The detailed content of Labour’s manifesto will not be taken until the “clause V” meeting of senior Labour decision-makers, expected to take place next weekend. But Corbyn insisted the Brexit policy decided at the party’s conference in Brighton, which saw a remain-supporting motion defeated by trade unions and constituency delegates, must stand. “I don’t see why the clause V meeting would want to change anything, because my whole strategy has been to try and keep the party, the movement and the country together,” he said.
The New Statesman carries an article by senior trade union leaders. They make the same point as Jeremy. “Labour’s policy is scarcely going to maintain credibility if the very shadow Cabinet members who would, in government, be responsible for negotiating a departure deal with the EU announce now that they will campaign for its public rejection. This is the politics of posturing, and not a serious approach to a pressing problem.”
And so say all of us. And about time too. The whole Labour movement needs to exercise iron discipline. There have been far too many of the most senior Labour shadow Cabinet members making a case for Remain which does not reflect the views either of the party or of the Labour electorate. The Labour position is nuanced and capable of uniting the country.
But this will not be an election purely about Brexit in any case.
As Corbyn told the Guardian: “This election is about the future of this country. It’s about the environment. It’s about the cohesion of society. We can’t go on with austerity, poverty, inequality and injustice.”
The Conservatives are counting on the public having an exceedingly short memory, as they announce that Government spending is on course to return to levels last seen in the 1970s.

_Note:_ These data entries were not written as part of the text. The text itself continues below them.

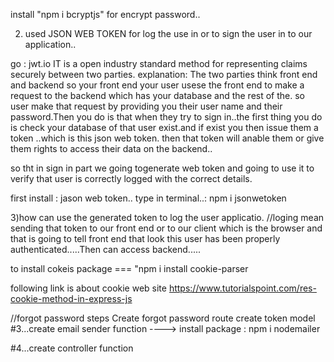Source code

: install "npm i bcryptjs" for encrypt password..


2) used JSON WEB TOKEN for log the use in or to sign the  user in to our application..

go : jwt.io
IT is a open industry standard method for representing claims securely between two parties.
explanation: The two parties think front end and backend so your front end your user usese the front end to make a request to the  backend which has your database and the rest of the. so user make that request by providing you their user name and their password.Then you do is that when they try to sign in..the first thing you  do is check your database of that user exist.and if exist you then issue them a token ..which is this json web token.
then that token will anable them or give them rights to access their data on the backend..

so tht in sign in part we going togenerate web token and going to use it to verify that user is correctly logged with the correct details.

first install : jason web token..
type in terminal..: npm i jsonwetoken 


3)how can use the generated token to log the user applicatio.
//loging mean sending that token to our front end or to our client which is the browser and that is going to tell front end that look this user has been properly authenticated.....Then can access backend.....

to install cokeis package === "npm i install cookie-parser

following link is about cookie web site
https://www.tutorialspoint.com/res-cookie-method-in-express-js


  


  //forgot password steps
  Create forgot password route
  create token model
  #3...create email sender function ---->
  install package : npm i nodemailer

  #4...create controller function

The Resolution Foundation think tank said spending sprees aimed at ending austerity and increasing public investment were central to the plans of both major parties and would drive spending above the average for the 20 years up to the 2008 financial crash of 37.4% of GDP.
Pledges already made by Chancellor Sajid David will increase the proportion of annual government spending to 41.3% of GDP by 2023, and likely to beyond the 42% average recorded between 1966 and 1984 once extra outlays on the NHS are taken into account.
However, the Tory announcements stretch credibility since they have decimated the services, turbocharged inequality, and driven millions into poverty with their austerity.
In addition, all the tory spending commitments which have been made so far demonstrate that their spending will not be addressed to where the needs are the greatest. Rather they are focused on electoral bribes to be spent in areas which are seen to be advantageous to their narrow party interests.
Meanwhile, The Times runs with a story which attempts to shut down any debate about the NHS during the election.
The paper says that “Doctors” have launched an unprecedented election attack on the Conservatives and Labour, accusing the parties of preparing to tell “outright lies” on the NHS during the campaign.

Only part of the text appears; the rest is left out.